A lo largo de la década, el movimiento antinoventista fue creciendo para convertirse en 2001 –potenciado por la caída de la Convertibilidad– en una bola de nieve que se llevaba puesta a toda la dirigencia política argentina.

Kirchner, como Menem, asumió después de una enorme crisis. Por eso hay muchos paralelismos entre ellos. Lo mismo sucede con sus dos predecesores, Alfonsín y Duhalde, quienes tuvieron que adelantar la entrega del Gobierno porque los empujaba la crisis económica, pero también la insurrección de un sector de la sociedad: a Alfonsín los militares y a Duhalde los movimientos populares de base.

Sus sucesores –Menem y Kirchner– también llegaron marcados por esos conflictos y sus políticas son hijas de esa problemática que precisaban resolver.
Para recuperar la gobernabilidad ambos hicieron lo mismo: mimetizarse con el discurso de la amenaza y cooptar a la mayor cantidad de esos activistas.
Muy simplificadamente, Menem “se disfrazó de militar”: nombró en el Gobierno a Alsogaray, implantó una economía conservadora y dispuso indultos y todo tipo de perdones a los genocidas de la dictadura.

Muy simplificadamente, Kirchner “se disfrazó de antinoventista”: nombró en su gobierno a piqueteros y políticos críticos de los 90 aunque no provinieran de su propio partido, como aristas y frepasistas (por el opuesto: lo que hizo Menem con la UCeDé), implantó una economía dirigista y derogó todo indulto o perdón a los genocidas de la dictadura.

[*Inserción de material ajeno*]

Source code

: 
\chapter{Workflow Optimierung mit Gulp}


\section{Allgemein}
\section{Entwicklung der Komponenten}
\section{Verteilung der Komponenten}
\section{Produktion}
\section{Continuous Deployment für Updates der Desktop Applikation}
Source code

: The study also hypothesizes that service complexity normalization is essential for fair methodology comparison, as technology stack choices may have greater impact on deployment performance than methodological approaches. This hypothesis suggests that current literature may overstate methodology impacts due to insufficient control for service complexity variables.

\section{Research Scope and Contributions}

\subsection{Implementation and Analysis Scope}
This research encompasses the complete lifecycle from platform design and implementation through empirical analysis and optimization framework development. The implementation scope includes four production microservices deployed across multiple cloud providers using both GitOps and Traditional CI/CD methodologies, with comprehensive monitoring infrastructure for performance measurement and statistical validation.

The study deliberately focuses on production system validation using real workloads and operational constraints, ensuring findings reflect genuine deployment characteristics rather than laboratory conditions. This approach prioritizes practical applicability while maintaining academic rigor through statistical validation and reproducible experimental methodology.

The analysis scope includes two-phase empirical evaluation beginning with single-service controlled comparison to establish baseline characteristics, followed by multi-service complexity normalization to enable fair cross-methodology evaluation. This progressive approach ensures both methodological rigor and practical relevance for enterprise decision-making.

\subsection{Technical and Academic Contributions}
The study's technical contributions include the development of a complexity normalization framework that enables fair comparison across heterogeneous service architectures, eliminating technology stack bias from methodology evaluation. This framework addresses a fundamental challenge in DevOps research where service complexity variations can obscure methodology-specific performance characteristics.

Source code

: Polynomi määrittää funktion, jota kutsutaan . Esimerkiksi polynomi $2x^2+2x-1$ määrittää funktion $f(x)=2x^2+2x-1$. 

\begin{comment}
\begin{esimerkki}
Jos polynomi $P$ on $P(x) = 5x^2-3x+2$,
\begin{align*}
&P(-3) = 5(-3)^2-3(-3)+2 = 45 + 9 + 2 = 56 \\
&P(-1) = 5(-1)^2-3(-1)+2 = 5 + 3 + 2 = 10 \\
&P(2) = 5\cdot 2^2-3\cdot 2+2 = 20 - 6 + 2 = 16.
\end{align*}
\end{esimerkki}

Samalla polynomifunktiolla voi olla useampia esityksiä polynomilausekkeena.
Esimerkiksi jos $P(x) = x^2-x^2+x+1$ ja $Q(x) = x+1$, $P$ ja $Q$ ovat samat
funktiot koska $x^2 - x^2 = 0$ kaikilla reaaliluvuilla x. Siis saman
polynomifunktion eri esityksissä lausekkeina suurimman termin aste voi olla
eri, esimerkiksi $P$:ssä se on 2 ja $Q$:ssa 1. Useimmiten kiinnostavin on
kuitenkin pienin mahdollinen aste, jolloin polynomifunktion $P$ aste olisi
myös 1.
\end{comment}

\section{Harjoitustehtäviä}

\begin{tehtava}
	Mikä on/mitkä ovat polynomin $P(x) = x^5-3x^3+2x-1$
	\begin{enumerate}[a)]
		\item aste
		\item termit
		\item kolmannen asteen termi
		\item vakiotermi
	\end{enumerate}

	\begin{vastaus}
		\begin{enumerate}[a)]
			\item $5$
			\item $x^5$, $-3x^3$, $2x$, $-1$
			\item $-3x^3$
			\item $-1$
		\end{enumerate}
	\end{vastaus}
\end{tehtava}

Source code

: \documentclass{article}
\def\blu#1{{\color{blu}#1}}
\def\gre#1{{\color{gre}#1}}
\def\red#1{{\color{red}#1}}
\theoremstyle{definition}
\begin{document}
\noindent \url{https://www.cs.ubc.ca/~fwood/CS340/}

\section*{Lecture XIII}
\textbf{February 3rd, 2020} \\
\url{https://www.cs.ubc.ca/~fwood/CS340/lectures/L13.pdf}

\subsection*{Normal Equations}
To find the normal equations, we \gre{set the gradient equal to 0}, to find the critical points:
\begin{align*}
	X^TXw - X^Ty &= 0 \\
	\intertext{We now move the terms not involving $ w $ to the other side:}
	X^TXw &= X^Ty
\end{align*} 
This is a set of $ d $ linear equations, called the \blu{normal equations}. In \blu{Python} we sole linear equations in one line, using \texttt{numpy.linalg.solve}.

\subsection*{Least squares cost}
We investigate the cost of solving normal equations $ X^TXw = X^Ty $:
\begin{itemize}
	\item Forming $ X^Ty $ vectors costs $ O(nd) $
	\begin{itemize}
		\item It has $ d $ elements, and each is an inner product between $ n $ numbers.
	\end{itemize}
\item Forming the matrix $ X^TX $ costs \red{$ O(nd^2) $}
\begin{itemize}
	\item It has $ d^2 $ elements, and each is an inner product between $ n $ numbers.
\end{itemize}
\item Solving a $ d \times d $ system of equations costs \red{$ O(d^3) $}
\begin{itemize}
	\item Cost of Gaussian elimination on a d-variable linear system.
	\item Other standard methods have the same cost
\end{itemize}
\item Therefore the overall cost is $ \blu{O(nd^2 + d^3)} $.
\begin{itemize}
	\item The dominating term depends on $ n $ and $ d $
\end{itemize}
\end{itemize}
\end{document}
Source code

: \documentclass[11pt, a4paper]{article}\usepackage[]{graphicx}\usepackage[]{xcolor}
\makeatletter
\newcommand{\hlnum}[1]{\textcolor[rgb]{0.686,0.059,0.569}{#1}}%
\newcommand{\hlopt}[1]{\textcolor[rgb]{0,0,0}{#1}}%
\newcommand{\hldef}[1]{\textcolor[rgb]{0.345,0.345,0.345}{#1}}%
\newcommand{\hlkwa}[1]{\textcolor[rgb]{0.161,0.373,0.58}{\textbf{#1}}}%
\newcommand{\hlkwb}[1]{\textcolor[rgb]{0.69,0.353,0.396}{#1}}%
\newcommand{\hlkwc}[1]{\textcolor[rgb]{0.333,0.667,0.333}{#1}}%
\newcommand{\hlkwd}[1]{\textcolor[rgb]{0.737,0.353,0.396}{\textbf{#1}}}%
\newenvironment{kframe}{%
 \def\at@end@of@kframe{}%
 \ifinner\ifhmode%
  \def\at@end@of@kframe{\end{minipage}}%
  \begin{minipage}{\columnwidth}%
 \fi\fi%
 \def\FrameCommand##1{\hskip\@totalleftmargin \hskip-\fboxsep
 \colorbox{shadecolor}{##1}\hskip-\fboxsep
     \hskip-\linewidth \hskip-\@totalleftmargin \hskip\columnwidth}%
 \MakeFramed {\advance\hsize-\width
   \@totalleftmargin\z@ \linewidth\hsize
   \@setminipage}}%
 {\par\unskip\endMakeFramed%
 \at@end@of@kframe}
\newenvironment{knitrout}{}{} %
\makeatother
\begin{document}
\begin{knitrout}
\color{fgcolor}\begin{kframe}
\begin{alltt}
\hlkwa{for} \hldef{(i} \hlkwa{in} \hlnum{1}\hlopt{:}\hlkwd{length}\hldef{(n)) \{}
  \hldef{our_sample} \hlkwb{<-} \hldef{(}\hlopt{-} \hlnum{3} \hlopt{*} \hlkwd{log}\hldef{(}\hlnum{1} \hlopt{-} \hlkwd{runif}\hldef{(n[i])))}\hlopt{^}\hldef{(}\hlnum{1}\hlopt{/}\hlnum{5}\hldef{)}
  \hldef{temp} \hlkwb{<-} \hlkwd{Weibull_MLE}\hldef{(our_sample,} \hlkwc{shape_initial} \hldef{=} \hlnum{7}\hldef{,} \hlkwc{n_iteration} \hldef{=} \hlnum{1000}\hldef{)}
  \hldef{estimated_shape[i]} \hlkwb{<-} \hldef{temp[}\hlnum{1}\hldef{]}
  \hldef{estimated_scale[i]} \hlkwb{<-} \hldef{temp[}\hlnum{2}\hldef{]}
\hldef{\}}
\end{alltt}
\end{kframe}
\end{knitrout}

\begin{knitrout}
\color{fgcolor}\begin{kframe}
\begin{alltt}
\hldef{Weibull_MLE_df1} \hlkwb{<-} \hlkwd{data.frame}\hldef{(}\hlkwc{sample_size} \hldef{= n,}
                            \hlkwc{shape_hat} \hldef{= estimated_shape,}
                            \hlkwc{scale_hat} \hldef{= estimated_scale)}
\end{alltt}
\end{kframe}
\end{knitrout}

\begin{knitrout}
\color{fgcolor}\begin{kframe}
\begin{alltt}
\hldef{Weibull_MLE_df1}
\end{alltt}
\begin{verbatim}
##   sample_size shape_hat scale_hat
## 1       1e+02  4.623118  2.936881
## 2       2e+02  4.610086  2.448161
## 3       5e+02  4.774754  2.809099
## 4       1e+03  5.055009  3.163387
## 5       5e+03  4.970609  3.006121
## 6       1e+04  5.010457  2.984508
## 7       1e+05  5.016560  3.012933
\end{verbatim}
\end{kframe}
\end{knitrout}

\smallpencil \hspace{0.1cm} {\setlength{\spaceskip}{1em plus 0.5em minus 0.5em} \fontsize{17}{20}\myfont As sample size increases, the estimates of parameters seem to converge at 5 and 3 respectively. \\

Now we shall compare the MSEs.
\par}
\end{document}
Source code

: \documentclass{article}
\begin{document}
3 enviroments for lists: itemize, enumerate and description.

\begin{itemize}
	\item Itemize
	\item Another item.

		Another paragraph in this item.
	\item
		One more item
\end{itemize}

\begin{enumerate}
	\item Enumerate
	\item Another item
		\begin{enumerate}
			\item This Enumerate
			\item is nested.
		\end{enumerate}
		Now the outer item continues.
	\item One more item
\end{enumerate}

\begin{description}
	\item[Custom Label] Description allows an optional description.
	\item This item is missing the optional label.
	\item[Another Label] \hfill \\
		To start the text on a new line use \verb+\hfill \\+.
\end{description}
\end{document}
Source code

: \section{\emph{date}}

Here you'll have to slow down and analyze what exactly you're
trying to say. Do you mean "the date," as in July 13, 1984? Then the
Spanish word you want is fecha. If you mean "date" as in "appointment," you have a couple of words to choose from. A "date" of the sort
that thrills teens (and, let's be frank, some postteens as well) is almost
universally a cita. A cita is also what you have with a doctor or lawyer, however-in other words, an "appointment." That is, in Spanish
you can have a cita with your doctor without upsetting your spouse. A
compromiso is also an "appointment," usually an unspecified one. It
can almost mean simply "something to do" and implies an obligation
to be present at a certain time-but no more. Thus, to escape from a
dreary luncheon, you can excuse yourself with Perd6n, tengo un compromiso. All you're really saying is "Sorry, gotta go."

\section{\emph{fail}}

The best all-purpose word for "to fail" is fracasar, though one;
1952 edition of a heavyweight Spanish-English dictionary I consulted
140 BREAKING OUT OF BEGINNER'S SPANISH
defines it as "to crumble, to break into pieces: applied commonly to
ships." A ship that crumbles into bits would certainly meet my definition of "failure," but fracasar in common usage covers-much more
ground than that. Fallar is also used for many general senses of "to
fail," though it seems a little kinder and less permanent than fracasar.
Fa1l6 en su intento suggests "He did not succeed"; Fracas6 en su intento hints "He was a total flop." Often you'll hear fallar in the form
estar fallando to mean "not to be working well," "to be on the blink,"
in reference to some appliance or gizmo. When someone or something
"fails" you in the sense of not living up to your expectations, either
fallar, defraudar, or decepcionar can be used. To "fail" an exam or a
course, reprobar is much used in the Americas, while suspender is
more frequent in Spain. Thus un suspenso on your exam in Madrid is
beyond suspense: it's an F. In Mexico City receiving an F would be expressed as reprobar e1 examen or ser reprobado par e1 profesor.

Si se trascienden las enormes diferencias, tanto de forma como de fondo, y se hacen esfuerzos por concentrar la vista sólo en la estructura de ambas situaciones, se percibirá que los presidentes asumieron débiles, condicionados por los factores de poder que habían consumido a cada uno de sus predecesores, y fueron muy exitosos en reconstruir poder presidencial y gobernabilidad usando, como en el judo, la fuerza del adversario, a quien absorbieron (lo que Sum-Tzu recomendaba En el arte de la guerra: “conservar intacto al enemigo” engrosando las propias filas).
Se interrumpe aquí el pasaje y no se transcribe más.